++++ GIVEN ENTRIES

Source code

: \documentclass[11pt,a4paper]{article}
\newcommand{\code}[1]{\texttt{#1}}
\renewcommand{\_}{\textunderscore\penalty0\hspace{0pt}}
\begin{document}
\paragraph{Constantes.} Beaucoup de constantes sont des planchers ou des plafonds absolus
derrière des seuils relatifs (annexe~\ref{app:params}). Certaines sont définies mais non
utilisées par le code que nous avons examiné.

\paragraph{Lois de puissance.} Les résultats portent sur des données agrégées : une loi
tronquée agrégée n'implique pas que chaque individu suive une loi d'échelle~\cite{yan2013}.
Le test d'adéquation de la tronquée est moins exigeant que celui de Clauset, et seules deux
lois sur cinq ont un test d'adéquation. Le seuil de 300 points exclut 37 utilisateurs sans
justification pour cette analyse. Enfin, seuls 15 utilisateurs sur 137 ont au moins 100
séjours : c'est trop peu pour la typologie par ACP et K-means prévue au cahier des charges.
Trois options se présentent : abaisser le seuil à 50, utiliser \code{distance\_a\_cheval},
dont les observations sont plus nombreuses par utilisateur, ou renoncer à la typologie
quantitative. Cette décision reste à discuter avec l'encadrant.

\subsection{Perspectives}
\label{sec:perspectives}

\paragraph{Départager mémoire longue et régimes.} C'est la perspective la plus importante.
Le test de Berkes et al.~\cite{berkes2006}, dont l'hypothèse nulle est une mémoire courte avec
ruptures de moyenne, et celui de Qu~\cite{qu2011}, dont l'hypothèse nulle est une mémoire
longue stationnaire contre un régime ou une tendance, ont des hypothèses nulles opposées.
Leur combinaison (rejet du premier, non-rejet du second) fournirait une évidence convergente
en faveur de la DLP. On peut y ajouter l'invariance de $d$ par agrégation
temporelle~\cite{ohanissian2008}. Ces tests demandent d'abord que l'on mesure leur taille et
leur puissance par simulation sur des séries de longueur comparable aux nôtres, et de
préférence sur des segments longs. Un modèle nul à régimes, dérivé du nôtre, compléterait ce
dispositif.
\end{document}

++++++++

*PROBLEM REQUIREMENTS*. Write out exactly the lines that fall from the line with "tronquée agrégée n'implique" to the line with "Le test de Berkes" in the records above, keeping both ends.

*SOLVED PROBLEM*.
tronquée agrégée n'implique pas que chaque individu suive une loi d'échelle~\cite{yan2013}.
Le test d'adéquation de la tronquée est moins exigeant que celui de Clauset, et seules deux
lois sur cinq ont un test d'adéquation. Le seuil de 300 points exclut 37 utilisateurs sans
justification pour cette analyse. Enfin, seuls 15 utilisateurs sur 137 ont au moins 100
séjours : c'est trop peu pour la typologie par ACP et K-means prévue au cahier des charges.
Trois options se présentent : abaisser le seuil à 50, utiliser \code{distance\_a\_cheval},
dont les observations sont plus nombreuses par utilisateur, ou renoncer à la typologie
quantitative. Cette décision reste à discuter avec l'encadrant.

\subsection{Perspectives}
\label{sec:perspectives}

\paragraph{Départager mémoire longue et régimes.} C'est la perspective la plus importante.
Le test de Berkes et al.~\cite{berkes2006}, dont l'hypothèse nulle est une mémoire courte avec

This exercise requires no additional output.